From someone who only has a very high-level understanding of how fedimints work: I think of it as the Bitcoin version of community banks or credit unions — so basically a group of people with some kind of community or affiliation that want to pool their resources together for the benefit of the collective. In traditional banking, this would primarily mean granting loans and earning some interest on savings.
Fedimints, on the other hand, could be a way to remove the technical and financial burden of using bitcoin for a group of people who would rather trust (and possibly pay fees to) a guardian or group of guardians to do the work. It makes a lot of economic sense if you consider how much work and upfront capital it requires for an individual to self-custody on Lightning today.

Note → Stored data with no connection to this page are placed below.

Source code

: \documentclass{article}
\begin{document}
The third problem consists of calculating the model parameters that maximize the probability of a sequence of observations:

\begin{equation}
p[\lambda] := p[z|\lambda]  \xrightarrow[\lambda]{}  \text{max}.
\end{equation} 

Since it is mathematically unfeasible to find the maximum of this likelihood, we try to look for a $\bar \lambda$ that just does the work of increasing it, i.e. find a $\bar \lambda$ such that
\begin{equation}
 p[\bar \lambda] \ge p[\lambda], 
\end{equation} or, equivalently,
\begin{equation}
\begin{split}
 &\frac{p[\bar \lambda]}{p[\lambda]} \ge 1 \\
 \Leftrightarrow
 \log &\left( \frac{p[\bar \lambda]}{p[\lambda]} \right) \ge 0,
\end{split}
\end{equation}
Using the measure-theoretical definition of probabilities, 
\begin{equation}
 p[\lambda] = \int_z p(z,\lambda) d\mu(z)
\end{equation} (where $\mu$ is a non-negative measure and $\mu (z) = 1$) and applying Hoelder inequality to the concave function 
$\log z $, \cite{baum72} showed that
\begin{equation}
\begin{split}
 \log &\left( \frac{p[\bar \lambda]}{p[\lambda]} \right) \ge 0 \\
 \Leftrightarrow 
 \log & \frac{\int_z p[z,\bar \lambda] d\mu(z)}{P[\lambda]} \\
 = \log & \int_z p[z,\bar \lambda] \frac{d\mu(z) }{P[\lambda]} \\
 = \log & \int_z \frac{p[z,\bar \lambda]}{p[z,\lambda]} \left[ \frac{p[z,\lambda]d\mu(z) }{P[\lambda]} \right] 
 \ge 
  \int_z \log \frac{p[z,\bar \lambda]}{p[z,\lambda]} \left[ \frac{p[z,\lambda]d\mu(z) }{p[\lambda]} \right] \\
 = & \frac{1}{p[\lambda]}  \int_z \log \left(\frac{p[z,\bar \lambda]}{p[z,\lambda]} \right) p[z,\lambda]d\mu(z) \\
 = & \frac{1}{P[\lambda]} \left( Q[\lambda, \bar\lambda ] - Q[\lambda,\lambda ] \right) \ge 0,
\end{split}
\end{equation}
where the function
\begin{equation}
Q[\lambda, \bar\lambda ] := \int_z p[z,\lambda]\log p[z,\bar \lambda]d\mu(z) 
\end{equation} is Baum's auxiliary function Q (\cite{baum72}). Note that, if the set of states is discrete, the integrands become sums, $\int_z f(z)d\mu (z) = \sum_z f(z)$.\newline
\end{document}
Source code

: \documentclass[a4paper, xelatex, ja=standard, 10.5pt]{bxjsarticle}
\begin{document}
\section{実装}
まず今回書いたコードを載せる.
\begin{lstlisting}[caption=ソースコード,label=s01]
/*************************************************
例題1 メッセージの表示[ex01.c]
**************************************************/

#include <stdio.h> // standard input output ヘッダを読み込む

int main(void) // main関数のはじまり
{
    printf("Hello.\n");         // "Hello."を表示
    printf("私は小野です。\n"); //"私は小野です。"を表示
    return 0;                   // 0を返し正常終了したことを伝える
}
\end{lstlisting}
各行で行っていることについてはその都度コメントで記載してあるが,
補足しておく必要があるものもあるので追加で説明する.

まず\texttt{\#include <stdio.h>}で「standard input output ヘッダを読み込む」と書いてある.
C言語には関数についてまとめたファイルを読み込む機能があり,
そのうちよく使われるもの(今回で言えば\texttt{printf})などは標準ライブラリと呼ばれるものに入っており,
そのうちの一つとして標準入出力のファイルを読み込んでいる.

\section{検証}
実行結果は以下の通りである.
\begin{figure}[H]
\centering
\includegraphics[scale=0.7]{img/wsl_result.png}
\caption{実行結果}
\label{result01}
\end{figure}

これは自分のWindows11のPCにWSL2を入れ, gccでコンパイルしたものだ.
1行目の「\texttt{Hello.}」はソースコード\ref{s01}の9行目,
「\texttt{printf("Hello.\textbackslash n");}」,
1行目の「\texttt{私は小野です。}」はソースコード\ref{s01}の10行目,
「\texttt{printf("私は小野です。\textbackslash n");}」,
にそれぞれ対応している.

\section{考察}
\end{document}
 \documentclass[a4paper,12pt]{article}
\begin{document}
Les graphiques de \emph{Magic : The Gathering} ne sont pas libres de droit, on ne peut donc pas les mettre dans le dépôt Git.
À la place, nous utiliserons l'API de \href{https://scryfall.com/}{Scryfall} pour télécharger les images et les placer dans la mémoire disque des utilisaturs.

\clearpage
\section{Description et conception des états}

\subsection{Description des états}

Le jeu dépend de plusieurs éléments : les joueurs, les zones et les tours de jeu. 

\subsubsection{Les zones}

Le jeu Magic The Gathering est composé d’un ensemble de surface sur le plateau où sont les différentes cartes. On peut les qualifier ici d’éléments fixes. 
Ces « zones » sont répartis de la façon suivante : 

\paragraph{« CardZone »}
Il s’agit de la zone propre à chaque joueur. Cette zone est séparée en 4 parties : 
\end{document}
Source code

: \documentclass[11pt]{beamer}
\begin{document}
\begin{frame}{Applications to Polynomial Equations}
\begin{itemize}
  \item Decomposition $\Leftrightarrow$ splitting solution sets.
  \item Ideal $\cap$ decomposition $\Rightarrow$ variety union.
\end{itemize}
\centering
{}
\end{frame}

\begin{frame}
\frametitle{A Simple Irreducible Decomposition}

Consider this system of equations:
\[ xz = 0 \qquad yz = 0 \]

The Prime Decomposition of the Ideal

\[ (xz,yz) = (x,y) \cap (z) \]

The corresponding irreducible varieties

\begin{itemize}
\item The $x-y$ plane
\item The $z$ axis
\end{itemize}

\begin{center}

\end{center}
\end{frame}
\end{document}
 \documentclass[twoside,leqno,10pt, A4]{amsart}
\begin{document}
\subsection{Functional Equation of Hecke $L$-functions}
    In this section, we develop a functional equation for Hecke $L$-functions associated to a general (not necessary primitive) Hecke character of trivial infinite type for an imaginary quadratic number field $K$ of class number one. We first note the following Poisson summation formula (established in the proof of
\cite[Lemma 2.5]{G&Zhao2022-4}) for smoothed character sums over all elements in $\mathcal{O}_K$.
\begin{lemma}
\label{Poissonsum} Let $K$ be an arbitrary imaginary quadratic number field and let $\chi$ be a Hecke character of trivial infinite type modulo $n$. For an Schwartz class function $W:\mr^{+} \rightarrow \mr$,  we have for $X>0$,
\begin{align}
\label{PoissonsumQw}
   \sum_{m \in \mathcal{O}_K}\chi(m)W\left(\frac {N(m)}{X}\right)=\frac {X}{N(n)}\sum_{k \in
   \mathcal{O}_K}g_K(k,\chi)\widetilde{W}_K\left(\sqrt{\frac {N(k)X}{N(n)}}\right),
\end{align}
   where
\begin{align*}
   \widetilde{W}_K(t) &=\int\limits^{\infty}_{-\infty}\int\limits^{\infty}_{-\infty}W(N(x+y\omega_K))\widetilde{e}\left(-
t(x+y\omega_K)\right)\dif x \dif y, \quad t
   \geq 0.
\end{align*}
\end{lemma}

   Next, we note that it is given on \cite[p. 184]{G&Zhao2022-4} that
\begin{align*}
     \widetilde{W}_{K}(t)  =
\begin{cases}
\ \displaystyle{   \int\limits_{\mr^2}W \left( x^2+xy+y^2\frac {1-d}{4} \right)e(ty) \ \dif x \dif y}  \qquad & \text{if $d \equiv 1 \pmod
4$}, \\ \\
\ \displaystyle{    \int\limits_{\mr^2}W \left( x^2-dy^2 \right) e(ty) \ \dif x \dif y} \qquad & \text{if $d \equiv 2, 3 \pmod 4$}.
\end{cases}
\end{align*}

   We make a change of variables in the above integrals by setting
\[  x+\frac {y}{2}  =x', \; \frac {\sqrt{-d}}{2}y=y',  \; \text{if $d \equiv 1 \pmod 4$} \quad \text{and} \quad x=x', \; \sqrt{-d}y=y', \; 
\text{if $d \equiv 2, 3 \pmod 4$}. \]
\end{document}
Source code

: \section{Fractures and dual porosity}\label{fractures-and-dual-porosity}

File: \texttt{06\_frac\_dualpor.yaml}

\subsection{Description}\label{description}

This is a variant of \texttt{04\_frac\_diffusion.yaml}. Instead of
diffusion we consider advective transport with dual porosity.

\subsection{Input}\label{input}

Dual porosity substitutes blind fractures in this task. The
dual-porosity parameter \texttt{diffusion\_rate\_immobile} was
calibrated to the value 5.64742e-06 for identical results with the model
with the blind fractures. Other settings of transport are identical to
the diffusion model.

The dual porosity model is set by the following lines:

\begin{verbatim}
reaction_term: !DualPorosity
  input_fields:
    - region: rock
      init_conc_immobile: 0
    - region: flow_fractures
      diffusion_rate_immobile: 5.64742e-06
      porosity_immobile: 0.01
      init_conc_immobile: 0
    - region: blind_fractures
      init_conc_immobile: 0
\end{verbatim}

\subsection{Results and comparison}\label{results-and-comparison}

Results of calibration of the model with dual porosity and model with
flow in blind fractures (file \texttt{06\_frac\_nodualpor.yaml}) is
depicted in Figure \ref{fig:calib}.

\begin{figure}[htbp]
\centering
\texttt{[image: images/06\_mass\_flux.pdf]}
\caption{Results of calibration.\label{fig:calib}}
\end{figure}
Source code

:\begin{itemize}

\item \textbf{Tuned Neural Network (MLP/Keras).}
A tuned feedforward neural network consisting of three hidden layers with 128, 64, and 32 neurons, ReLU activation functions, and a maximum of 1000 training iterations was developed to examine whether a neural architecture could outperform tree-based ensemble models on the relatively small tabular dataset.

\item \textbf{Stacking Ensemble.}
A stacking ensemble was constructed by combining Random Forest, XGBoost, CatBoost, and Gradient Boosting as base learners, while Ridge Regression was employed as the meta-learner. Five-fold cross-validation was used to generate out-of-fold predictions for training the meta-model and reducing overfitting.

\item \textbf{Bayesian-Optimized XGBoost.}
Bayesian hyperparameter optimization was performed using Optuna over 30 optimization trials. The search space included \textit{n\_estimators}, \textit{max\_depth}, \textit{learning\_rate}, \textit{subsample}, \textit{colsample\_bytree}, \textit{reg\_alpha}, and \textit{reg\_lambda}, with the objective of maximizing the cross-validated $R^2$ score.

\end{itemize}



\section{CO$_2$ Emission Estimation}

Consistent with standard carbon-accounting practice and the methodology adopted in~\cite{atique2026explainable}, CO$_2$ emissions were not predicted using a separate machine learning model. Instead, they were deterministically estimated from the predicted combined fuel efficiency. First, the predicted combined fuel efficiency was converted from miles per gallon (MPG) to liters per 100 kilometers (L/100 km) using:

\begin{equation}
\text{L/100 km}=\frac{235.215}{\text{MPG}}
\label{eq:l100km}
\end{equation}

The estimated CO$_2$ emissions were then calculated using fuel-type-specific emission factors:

The value proposition here is a member gets more say and visibility into the custody of their funds in return for some trust and possibly fees. The multi-guardian model also distributes custodial risk, but doesn’t remove it entirely.
I think fedimints, if viable, could be useful for onboarding communities, both traditional and virtual, to bitcoin. I’ve even thought about how groups of musicians could set up mints so they don’t individually have to run nodes or use a handful of custodians just to try Lightning. I could see this model working for other groups of tradespeople and retailers, too.
To clarify some things from a technical standpoint. The LN nodes are separate from the fedimint. The LN nodes offer swaps between ecash and LN sats. This is similar to how BTC on chain is swapped for ecash.
The protocol is intended for small communities so I think you're right in that regard.